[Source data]
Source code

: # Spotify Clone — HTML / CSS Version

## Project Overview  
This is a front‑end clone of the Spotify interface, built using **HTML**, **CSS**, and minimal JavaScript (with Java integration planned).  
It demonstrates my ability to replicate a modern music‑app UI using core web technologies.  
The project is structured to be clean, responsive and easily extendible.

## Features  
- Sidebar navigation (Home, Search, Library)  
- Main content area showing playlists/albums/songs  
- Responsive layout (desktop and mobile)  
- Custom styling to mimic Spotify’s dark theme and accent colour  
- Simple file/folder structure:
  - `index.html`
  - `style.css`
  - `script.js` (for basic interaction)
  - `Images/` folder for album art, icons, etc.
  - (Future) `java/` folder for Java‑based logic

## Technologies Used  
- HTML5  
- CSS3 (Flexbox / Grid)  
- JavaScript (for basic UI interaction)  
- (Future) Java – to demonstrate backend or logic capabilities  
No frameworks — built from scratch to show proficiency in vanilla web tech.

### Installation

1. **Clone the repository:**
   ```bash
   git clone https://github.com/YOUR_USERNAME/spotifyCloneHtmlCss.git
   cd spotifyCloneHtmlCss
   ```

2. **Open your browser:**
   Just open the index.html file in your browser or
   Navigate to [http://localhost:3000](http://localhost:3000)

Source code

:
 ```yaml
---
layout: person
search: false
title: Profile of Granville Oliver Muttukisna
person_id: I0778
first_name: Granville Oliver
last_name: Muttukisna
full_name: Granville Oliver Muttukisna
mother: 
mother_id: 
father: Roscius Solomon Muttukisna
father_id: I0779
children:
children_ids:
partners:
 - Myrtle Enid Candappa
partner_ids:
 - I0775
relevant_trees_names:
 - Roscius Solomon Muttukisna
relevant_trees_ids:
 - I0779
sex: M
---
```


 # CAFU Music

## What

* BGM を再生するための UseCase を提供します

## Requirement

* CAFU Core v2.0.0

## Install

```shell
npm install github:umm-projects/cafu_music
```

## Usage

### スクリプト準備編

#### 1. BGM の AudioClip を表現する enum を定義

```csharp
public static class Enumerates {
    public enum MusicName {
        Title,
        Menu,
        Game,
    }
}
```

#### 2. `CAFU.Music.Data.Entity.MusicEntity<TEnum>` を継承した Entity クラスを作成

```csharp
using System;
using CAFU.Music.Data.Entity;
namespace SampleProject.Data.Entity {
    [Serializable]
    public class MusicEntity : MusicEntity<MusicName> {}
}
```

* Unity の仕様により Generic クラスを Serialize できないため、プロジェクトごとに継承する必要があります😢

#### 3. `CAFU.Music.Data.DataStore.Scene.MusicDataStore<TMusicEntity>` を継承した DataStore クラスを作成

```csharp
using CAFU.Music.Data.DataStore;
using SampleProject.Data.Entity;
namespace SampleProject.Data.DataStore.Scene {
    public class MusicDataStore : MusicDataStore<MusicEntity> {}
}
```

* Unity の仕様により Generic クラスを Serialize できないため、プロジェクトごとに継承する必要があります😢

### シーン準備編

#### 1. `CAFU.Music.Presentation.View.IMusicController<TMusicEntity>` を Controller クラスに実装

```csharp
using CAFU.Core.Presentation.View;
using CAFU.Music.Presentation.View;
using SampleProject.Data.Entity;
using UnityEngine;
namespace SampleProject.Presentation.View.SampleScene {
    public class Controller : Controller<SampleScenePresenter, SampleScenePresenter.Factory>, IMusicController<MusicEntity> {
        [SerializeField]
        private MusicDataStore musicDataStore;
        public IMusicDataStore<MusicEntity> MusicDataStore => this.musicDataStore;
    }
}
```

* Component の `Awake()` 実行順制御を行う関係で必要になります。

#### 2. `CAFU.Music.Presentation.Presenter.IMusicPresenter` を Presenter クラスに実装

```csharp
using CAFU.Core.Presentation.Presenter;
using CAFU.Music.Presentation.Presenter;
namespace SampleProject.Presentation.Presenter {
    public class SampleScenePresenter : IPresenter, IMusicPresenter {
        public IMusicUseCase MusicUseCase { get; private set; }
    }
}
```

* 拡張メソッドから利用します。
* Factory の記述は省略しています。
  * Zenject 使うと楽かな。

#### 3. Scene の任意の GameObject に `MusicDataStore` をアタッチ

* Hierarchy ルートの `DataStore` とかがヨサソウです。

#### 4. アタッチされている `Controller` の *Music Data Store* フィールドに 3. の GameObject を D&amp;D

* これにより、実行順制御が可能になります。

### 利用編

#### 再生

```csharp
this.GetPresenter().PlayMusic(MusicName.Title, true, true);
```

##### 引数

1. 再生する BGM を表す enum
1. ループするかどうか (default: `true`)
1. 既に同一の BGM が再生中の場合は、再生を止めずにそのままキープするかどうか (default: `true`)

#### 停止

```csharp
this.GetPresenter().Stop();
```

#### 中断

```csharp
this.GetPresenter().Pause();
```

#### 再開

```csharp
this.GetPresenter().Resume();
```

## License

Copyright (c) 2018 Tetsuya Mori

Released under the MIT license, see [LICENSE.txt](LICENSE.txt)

## [Problem description]
Within the records above, each line containing "Granville" is to be returned.

## [Answer to this problem]
title: Profile of Granville Oliver Muttukisna
first_name: Granville Oliver
full_name: Granville Oliver Muttukisna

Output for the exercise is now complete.